Nelle prime ore della mattinata di ieri, 16 ottobre, quando mancano solo quindici giorni all'uscita del Regono Unito dall'Unione Europea, i media britannici avevano lanciato le agenzie di stampa in cui si parlava di un accordo tra UE e Regno Unito, in direttura di arrivo.
Vediamo il perché di questa presa di posizione dei quotidiani britannici.
A sbloccare l'impasse, scrove il Guardian, sarebbero state le concessioni fatte dal premier Boris Johnson che, avrebbe accettato l'istituzione di controlli doganali nel Mar d'Irlanda, ossia, la soluzione sempre rifiutata da Theresa May, ma che garantirebbe la certezza che Londra e Belfast restino un territorio doganale unico.

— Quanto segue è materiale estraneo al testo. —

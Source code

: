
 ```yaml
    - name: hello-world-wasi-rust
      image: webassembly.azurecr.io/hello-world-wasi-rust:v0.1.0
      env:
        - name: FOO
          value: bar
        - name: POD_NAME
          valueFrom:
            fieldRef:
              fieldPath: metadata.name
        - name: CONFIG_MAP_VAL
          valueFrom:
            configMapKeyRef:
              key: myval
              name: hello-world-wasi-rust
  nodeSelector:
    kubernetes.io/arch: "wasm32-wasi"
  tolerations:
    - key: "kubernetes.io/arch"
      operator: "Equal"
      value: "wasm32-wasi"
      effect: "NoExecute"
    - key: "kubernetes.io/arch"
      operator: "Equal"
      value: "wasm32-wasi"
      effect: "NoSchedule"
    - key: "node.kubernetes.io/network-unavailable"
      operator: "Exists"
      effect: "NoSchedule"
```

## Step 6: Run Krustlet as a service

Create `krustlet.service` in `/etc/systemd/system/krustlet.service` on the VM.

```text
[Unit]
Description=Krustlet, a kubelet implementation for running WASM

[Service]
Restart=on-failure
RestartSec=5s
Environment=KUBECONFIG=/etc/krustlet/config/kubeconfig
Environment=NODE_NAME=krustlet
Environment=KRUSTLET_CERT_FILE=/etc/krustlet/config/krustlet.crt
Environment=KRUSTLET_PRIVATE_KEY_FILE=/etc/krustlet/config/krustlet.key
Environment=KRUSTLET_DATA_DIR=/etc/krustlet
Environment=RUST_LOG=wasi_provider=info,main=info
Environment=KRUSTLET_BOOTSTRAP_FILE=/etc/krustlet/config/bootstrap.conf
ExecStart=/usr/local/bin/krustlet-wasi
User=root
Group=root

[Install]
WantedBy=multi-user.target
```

Tuttavia, con il passare delle ore, ci si è resi conto che ancora non si può parlare di accordo siglato seppure, al termine della riunione dei 27 Paesi dell'Unione, tenutasi come sempre a Bruxelles, il caponegoziatore UE, Michel Barnier, rilascia una perentoria dichiarazione "stiamo lavorando".
Uno dei nodi della trattativa resta la modalità della riscossione-Iva in Irlanda del Nord.

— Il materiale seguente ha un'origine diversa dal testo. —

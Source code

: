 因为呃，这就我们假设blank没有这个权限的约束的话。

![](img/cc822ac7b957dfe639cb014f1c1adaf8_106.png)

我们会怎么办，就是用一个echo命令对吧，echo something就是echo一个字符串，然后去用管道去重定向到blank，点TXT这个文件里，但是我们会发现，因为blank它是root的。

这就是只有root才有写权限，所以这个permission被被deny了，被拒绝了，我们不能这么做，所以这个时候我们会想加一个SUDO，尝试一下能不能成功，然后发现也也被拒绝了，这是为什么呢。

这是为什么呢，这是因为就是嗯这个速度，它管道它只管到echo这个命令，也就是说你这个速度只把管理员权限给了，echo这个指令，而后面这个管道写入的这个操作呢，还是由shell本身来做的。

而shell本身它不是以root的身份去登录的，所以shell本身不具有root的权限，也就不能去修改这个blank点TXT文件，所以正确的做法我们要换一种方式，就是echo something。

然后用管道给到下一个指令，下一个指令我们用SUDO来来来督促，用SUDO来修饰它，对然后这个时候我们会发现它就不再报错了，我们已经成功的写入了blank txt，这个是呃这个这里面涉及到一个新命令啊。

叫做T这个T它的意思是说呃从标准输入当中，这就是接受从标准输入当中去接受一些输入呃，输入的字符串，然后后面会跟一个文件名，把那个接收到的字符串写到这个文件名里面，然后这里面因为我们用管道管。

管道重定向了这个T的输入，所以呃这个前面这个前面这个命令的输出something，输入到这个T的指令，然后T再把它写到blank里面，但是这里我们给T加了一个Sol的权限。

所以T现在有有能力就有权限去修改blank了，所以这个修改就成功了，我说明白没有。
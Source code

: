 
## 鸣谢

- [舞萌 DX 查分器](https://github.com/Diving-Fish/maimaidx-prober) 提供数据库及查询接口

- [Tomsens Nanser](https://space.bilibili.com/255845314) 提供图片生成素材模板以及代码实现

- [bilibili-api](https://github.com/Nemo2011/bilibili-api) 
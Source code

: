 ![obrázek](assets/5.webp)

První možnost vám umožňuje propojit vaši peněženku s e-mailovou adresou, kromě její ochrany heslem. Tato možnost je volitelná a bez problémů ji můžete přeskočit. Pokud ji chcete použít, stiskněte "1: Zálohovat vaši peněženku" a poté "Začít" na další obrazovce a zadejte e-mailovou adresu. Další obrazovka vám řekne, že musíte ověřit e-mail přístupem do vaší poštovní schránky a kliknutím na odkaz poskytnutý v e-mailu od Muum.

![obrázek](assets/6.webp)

Intanto, torna di moda la riunificazione delle due "Irlande" : il dibattito si è subito infiammato tra chi è favorevole a questa soluzione (che tuttavia non piace troppo a Londra; n.d.t) e chi invece, si lascia sopraffare dai dubbi. Tra questi, figura il Dup, partito di maggioranza nel Nord e principale rappresentante politico della comunità unionista, che al riguardo, oltre a essere scettico, si mostra alquanto freddo. Al contrario, il Sinn Féin cavalca l'idea con entusiasmo, sostenendo il referendum nel 2020.
A Londra, Johnson pare convinto di poter arrivare in Parlamento domani, sabato 19 ottobre con un testo legale, giocandosi il tutto per tutto.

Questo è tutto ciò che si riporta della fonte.